**TASK ITEM**
Without including any pictures, retype exactly the lines from the top of the records through the line containing "similar despite different names*", that final line included.

(Beginning of DATA EXTRACTS)

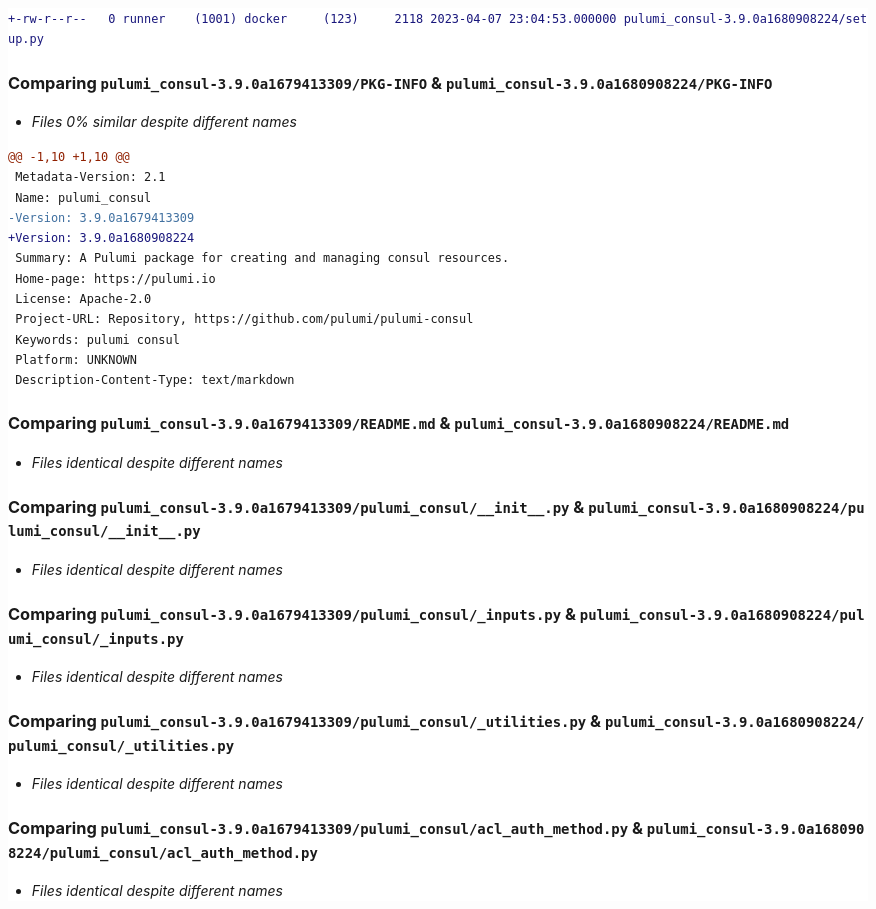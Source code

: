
 ```diff
+-rw-r--r--   0 runner    (1001) docker     (123)     2118 2023-04-07 23:04:53.000000 pulumi_consul-3.9.0a1680908224/setup.py
```

### Comparing `pulumi_consul-3.9.0a1679413309/PKG-INFO` & `pulumi_consul-3.9.0a1680908224/PKG-INFO`

 * *Files 0% similar despite different names*

```diff
@@ -1,10 +1,10 @@
 Metadata-Version: 2.1
 Name: pulumi_consul
-Version: 3.9.0a1679413309
+Version: 3.9.0a1680908224
 Summary: A Pulumi package for creating and managing consul resources.
 Home-page: https://pulumi.io
 License: Apache-2.0
 Project-URL: Repository, https://github.com/pulumi/pulumi-consul
 Keywords: pulumi consul
 Platform: UNKNOWN
 Description-Content-Type: text/markdown
```

### Comparing `pulumi_consul-3.9.0a1679413309/README.md` & `pulumi_consul-3.9.0a1680908224/README.md`

 * *Files identical despite different names*

### Comparing `pulumi_consul-3.9.0a1679413309/pulumi_consul/__init__.py` & `pulumi_consul-3.9.0a1680908224/pulumi_consul/__init__.py`

 * *Files identical despite different names*

### Comparing `pulumi_consul-3.9.0a1679413309/pulumi_consul/_inputs.py` & `pulumi_consul-3.9.0a1680908224/pulumi_consul/_inputs.py`

 * *Files identical despite different names*

### Comparing `pulumi_consul-3.9.0a1679413309/pulumi_consul/_utilities.py` & `pulumi_consul-3.9.0a1680908224/pulumi_consul/_utilities.py`

 * *Files identical despite different names*

### Comparing `pulumi_consul-3.9.0a1679413309/pulumi_consul/acl_auth_method.py` & `pulumi_consul-3.9.0a1680908224/pulumi_consul/acl_auth_method.py`

 * *Files identical despite different names*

(End of DATA EXTRACTS)

**TASK OUTPUT**
Source code

:
 ```diff
+-rw-r--r--   0 runner    (1001) docker     (123)     2118 2023-04-07 23:04:53.000000 pulumi_consul-3.9.0a1680908224/setup.py
```

### Comparing `pulumi_consul-3.9.0a1679413309/PKG-INFO` & `pulumi_consul-3.9.0a1680908224/PKG-INFO`

 * *Files 0% similar despite different names*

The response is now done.